#### Work task:
Scan the records for "singlespace" and copy each line that contains it.

++++ The input

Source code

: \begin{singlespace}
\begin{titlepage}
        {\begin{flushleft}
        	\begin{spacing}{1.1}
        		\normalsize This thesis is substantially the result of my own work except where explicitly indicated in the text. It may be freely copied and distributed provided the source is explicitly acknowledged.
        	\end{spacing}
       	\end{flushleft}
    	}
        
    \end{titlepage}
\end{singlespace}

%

++++++++

#### Answer section:
: \begin{singlespace}
\end{singlespace}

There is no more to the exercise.